### [GOAL OF THE EXERCISE]
Only the lines below starting at the one containing "toggles spell check." and ending at the one containing "This [.zshrc](.zshrc) sources" belong in the answer, each copied exactly.

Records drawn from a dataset
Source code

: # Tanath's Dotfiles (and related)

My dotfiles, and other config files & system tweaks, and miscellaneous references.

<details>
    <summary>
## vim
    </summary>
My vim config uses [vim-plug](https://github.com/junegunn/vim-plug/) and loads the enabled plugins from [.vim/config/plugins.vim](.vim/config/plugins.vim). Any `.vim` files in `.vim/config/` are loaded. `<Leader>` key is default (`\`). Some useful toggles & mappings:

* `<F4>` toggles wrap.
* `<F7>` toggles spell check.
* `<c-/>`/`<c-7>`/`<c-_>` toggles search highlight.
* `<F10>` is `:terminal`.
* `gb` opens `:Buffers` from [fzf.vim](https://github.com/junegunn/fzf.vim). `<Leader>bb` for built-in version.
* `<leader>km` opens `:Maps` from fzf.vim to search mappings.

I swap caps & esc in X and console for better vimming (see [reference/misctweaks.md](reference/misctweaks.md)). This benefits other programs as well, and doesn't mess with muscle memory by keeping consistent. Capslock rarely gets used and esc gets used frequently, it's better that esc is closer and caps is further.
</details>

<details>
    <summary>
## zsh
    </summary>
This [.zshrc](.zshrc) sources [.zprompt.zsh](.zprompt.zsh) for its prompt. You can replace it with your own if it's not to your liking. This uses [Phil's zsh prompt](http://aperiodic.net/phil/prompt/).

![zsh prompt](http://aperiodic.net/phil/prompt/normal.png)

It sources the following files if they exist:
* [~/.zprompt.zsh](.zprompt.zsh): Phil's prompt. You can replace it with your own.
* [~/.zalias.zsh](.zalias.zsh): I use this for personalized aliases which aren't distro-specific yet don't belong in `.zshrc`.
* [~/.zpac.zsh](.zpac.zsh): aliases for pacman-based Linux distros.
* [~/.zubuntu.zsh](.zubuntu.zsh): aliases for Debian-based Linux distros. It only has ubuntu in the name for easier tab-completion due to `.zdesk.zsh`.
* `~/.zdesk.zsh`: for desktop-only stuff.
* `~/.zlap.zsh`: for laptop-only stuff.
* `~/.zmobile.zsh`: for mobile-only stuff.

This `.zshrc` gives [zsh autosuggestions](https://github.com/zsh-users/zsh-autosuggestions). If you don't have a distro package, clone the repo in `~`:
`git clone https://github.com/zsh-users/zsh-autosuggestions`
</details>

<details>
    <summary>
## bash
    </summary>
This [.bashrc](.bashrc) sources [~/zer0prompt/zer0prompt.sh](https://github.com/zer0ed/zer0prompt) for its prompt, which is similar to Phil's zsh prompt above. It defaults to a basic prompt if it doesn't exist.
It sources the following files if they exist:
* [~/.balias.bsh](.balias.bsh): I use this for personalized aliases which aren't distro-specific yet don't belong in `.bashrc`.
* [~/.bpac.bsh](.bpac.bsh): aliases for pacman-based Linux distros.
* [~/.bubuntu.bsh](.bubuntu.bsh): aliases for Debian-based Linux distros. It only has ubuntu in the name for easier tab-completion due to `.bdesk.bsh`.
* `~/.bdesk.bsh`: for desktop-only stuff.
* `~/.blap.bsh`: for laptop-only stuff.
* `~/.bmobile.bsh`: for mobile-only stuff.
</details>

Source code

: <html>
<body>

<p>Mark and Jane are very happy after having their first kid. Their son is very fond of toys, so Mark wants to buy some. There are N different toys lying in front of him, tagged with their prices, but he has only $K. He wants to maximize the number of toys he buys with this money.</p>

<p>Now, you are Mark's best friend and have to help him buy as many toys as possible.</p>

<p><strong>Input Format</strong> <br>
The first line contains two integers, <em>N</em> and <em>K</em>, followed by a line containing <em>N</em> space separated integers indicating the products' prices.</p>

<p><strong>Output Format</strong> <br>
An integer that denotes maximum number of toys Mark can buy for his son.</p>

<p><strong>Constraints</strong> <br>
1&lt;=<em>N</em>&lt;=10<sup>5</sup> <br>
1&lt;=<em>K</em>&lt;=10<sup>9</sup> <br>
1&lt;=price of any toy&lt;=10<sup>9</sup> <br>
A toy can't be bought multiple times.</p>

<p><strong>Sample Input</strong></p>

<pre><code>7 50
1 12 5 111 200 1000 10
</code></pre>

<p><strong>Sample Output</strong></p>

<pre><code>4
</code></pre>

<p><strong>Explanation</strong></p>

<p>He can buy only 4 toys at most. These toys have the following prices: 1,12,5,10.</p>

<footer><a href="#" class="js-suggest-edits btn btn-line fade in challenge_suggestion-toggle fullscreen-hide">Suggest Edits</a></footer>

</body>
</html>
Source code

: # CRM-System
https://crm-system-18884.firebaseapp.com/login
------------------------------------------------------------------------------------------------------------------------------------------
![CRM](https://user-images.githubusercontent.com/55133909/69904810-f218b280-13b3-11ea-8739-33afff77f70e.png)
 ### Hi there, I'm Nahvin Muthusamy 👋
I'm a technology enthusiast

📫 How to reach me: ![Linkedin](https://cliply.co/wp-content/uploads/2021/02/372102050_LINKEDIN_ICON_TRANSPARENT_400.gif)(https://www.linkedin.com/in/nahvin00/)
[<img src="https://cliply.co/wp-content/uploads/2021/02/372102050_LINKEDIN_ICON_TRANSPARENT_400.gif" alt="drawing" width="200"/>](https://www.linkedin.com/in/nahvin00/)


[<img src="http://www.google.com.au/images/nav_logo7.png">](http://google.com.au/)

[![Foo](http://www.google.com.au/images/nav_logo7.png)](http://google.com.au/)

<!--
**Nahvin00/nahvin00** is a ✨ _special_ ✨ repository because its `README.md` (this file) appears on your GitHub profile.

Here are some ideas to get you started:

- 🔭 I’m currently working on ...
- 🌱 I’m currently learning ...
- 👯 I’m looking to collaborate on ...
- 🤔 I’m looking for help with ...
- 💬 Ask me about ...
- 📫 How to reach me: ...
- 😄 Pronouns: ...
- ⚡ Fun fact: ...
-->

### [RESPONSE AREA]
* `<F7>` toggles spell check.
* `<c-/>`/`<c-7>`/`<c-_>` toggles search highlight.
* `<F10>` is `:terminal`.
* `gb` opens `:Buffers` from [fzf.vim](https://github.com/junegunn/fzf.vim). `<Leader>bb` for built-in version.
* `<leader>km` opens `:Maps` from fzf.vim to search mappings.

I swap caps & esc in X and console for better vimming (see [reference/misctweaks.md](reference/misctweaks.md)). This benefits other programs as well, and doesn't mess with muscle memory by keeping consistent. Capslock rarely gets used and esc gets used frequently, it's better that esc is closer and caps is further.
</details>

<details>
    <summary>
## zsh
    </summary>
This [.zshrc](.zshrc) sources [.zprompt.zsh](.zprompt.zsh) for its prompt. You can replace it with your own if it's not to your liking. This uses [Phil's zsh prompt](http://aperiodic.net/phil/prompt/).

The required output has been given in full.